TASK BRIEF -> Whenever the string "corresponding" turns up in a line of the data below, copy that line.

Plain-text document sources
* * * *

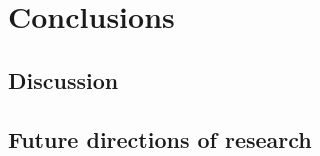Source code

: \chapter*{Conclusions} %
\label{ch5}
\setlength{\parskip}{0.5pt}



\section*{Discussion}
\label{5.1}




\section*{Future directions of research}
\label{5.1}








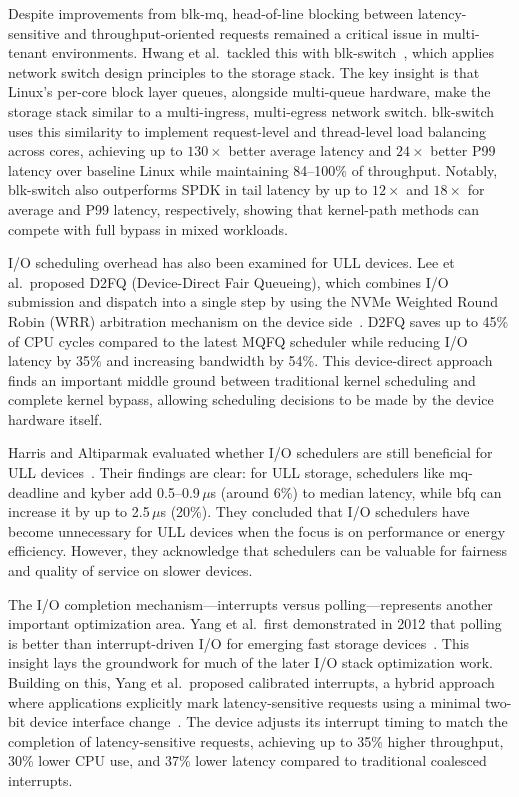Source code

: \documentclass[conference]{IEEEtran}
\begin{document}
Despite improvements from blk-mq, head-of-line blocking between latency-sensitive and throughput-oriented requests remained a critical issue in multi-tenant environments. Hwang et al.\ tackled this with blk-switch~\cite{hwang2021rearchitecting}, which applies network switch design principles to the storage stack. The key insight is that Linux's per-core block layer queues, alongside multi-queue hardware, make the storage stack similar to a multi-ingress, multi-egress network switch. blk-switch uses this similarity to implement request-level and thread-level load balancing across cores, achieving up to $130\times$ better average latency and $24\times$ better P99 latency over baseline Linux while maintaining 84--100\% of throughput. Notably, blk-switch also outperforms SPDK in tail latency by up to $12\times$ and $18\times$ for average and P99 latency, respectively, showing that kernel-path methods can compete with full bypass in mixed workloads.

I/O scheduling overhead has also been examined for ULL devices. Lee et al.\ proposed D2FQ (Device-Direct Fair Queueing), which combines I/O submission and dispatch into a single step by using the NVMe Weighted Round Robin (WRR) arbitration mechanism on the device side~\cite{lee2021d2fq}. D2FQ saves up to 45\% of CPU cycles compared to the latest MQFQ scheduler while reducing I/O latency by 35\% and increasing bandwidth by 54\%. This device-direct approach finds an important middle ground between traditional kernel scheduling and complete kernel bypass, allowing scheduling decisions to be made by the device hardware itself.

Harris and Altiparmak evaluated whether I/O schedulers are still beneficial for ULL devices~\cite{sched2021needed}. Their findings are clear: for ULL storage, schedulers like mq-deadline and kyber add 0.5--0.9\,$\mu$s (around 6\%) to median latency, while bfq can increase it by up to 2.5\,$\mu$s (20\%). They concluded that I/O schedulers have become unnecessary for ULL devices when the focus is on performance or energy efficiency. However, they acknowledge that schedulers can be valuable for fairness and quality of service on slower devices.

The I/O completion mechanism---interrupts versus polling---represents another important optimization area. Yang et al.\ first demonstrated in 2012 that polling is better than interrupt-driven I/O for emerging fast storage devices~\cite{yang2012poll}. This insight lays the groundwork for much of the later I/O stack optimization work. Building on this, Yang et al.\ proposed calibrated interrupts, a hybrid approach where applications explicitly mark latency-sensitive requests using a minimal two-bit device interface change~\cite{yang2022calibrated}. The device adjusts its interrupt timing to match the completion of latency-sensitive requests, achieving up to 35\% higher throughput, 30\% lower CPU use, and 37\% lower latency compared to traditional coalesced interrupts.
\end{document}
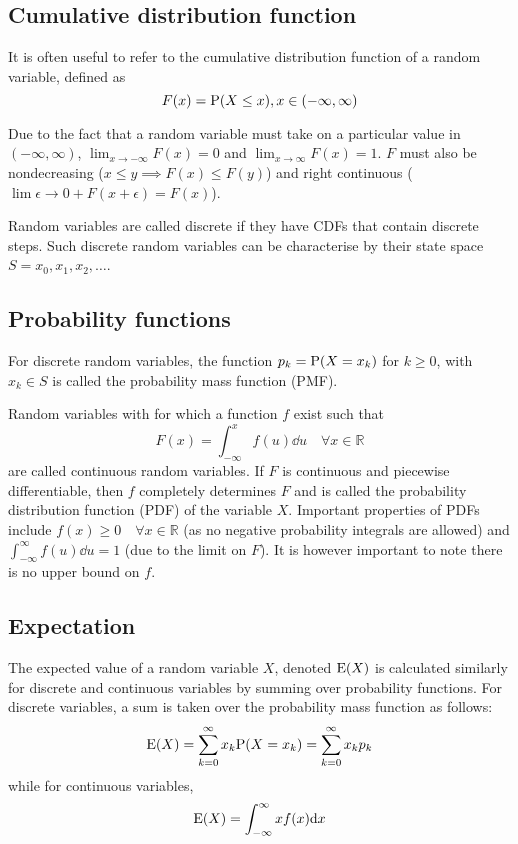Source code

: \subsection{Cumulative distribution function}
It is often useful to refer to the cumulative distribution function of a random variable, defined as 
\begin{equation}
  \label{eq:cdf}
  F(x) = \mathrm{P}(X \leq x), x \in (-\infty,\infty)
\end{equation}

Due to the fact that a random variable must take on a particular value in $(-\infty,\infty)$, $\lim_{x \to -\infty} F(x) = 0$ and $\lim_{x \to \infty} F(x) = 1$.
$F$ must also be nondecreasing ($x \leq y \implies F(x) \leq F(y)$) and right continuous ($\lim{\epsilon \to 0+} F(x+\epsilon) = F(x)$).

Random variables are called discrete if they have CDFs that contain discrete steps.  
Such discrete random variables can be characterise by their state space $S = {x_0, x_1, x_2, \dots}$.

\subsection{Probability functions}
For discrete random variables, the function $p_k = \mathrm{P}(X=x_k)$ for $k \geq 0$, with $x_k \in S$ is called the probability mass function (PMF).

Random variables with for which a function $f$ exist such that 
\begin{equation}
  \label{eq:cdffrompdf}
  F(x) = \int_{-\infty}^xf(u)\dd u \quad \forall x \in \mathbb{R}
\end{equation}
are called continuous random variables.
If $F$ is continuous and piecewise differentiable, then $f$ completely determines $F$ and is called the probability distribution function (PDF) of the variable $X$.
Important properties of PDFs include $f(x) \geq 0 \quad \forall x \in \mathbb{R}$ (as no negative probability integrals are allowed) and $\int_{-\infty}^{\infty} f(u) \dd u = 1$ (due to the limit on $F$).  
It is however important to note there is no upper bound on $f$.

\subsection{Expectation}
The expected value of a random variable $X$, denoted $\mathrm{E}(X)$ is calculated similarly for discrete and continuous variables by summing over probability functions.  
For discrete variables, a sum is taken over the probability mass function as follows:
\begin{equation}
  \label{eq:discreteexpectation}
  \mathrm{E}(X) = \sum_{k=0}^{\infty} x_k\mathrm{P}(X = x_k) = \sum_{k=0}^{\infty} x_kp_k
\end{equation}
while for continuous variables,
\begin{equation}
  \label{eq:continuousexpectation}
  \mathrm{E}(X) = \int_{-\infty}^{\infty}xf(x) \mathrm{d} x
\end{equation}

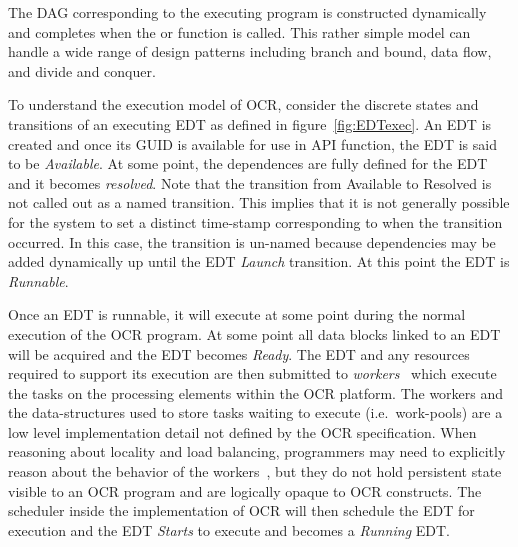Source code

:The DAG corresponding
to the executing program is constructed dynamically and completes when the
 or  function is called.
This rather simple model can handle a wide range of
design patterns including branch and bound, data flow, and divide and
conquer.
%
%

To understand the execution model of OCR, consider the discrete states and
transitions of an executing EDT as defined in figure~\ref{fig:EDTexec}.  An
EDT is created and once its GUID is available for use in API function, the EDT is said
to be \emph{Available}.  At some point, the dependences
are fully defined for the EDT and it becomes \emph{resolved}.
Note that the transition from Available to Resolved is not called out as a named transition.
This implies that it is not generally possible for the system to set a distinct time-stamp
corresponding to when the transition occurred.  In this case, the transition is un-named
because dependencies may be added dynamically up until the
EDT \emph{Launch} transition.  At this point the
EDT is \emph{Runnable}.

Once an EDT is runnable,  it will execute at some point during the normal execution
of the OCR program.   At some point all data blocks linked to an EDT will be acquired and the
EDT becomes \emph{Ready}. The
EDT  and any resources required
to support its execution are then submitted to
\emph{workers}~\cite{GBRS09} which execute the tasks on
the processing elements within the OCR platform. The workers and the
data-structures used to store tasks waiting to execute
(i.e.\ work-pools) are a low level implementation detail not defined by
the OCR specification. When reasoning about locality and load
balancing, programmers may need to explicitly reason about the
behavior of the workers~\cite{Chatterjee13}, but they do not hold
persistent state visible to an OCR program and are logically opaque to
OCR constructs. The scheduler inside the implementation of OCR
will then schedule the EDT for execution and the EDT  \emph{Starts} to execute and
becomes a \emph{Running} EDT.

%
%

* * * *

RESPONSE ->
:The DAG corresponding
corresponding to when the transition occurred.  In this case, the transition is un-named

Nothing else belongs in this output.